Surge assim o conceito de gestão integrada do risco de incêndios, baseado numa abordagem holística que envolve múltiplos níveis de governação e diversos setores, desde o ambiente à agricultura, passando pela proteção civil e economia. A esta articulação institucional junta-se o envolvimento da sociedade no seu todo, refletido no princípio de “whole-of-government + whole-of-society”.
No plano da ação, a prevenção é identificada como o pilar central. A estratégia passa por uma gestão ativa do território, incluindo desbaste florestal, diversificação de espécies e redução da carga combustível. Paralelamente, promove-se o pastoreio, a agricultura extensiva e a criação de paisagens em mosaico, bem como o restauro de ecossistemas que aumentam a resiliência natural.
A preparação assume também um papel crescente, baseada no uso intensivo de dados, tecnologia e análises preditivas. Trata-se de uma mudança de paradigma, onde a antecipação substitui a reação como elemento-chave.
No entanto, segundo este relatório, persistem desafios significativos ao nível da monitorização e avaliação do risco, com lacunas na qualidade, consistência e integração dos dados. Muitos Estados-Membros utilizam informação desatualizada e não consideram riscos em cascata o que limita a eficácia da antecipação dos desafios e sua resposta.
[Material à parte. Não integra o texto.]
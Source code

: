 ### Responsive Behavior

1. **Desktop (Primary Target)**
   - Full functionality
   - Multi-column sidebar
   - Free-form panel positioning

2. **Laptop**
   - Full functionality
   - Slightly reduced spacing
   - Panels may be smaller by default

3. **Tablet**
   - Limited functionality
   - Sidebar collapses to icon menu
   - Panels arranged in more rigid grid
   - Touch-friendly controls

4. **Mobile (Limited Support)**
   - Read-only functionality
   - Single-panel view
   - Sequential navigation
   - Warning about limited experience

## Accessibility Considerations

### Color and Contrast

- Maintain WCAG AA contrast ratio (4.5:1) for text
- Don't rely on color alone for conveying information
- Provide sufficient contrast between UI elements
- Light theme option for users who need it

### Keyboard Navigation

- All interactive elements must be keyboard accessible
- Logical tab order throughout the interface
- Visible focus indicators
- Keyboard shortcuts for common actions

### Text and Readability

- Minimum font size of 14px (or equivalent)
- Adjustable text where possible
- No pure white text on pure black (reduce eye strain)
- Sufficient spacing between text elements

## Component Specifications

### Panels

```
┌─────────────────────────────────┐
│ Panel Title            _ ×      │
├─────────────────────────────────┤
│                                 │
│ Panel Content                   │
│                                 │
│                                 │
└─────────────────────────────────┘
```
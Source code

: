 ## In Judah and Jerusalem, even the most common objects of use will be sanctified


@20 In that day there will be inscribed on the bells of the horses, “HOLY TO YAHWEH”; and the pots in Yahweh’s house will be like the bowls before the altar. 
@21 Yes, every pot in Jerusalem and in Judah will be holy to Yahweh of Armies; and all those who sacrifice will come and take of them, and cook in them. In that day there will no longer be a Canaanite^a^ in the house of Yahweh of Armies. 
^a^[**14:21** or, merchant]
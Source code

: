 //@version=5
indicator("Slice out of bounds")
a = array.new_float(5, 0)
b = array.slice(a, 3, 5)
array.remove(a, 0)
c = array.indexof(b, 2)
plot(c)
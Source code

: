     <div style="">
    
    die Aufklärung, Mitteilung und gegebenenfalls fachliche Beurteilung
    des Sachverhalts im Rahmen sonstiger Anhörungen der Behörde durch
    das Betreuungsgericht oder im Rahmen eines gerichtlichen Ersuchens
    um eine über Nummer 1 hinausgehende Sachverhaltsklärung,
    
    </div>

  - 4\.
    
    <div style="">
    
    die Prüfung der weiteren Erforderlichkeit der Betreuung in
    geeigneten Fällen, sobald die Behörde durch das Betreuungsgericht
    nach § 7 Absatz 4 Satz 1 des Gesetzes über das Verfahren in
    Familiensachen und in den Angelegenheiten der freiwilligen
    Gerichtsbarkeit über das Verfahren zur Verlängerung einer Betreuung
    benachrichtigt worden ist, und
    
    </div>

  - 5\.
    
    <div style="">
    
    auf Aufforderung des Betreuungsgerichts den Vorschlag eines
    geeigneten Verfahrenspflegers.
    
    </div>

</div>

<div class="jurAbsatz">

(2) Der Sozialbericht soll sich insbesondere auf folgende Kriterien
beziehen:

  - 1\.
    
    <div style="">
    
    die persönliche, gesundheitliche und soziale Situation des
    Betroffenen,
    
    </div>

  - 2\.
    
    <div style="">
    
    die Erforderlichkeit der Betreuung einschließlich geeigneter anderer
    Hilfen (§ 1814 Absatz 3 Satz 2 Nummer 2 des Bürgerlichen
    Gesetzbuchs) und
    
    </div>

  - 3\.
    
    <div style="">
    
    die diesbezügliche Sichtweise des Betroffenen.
Para colmatar estas lacunas, a Comissão Europeia apoia os Estados-Membros com ferramentas, metodologias e plataformas avançadas como o Copernicus e o EFFIS. Ainda assim, subsiste um problema estrutural associado à qualidade e atualização dos dados, comprometendo a fiabilidade das análises e decisões.
A estratégia aborda também o papel do comportamento humano, promovendo campanhas de sensibilização, educação e envolvimento comunitário, essenciais para reduzir ignições e aumentar a autoproteção.
No domínio da resposta, a UE aposta no reforço da capacidade operacional, nomeadamente através do rescEU, embora persistam desigualdades entre países. Já na recuperação, destaca-se o princípio de “build back better”, promovendo territórios mais resilientes.
A dimensão internacional é igualmente valorizada, com reforço da cooperação com países como os Estados Unidos, Canadá e Austrália, pretendendo consolidar o papel da UE na governação global do risco de incêndios.
Portugal assume neste contexto um papel relevante, sendo um dos países mais afetados. A experiência acumulada, especialmente após 2017, levou ao desenvolvimento de boas práticas reconhecidas a nível europeu neste relatório, como o programa “Aldeia Segura, Pessoas Seguras”. Neste sentido, a nova abordagem europeia salienta políticas já em curso no nosso país, nomeadamente a gestão florestal ativa bem como a necessária transição para um modelo mais centrado na prevenção e menos no combate.
Em síntese, a estratégia da União Europeia representa um passo decisivo na evolução da forma como os incêndios florestais são encarados, passando de uma lógica reativa para uma abordagem integrada, preventiva e baseada no conhecimento. Contudo, o seu sucesso dependerá menos da ambição estratégica e mais da capacidade efetiva dos Estados-Membros em a implementar de forma consistente, investindo na qualidade dos dados, na gestão ativa do território e no envolvimento das “forças activas” da sociedade. Num contexto de risco crescente, a verdadeira mudança estará na transformação de propostas políticas em práticas concretas nacionais no terreno. É aí que se jogará a eficácia desta nova visão europeia.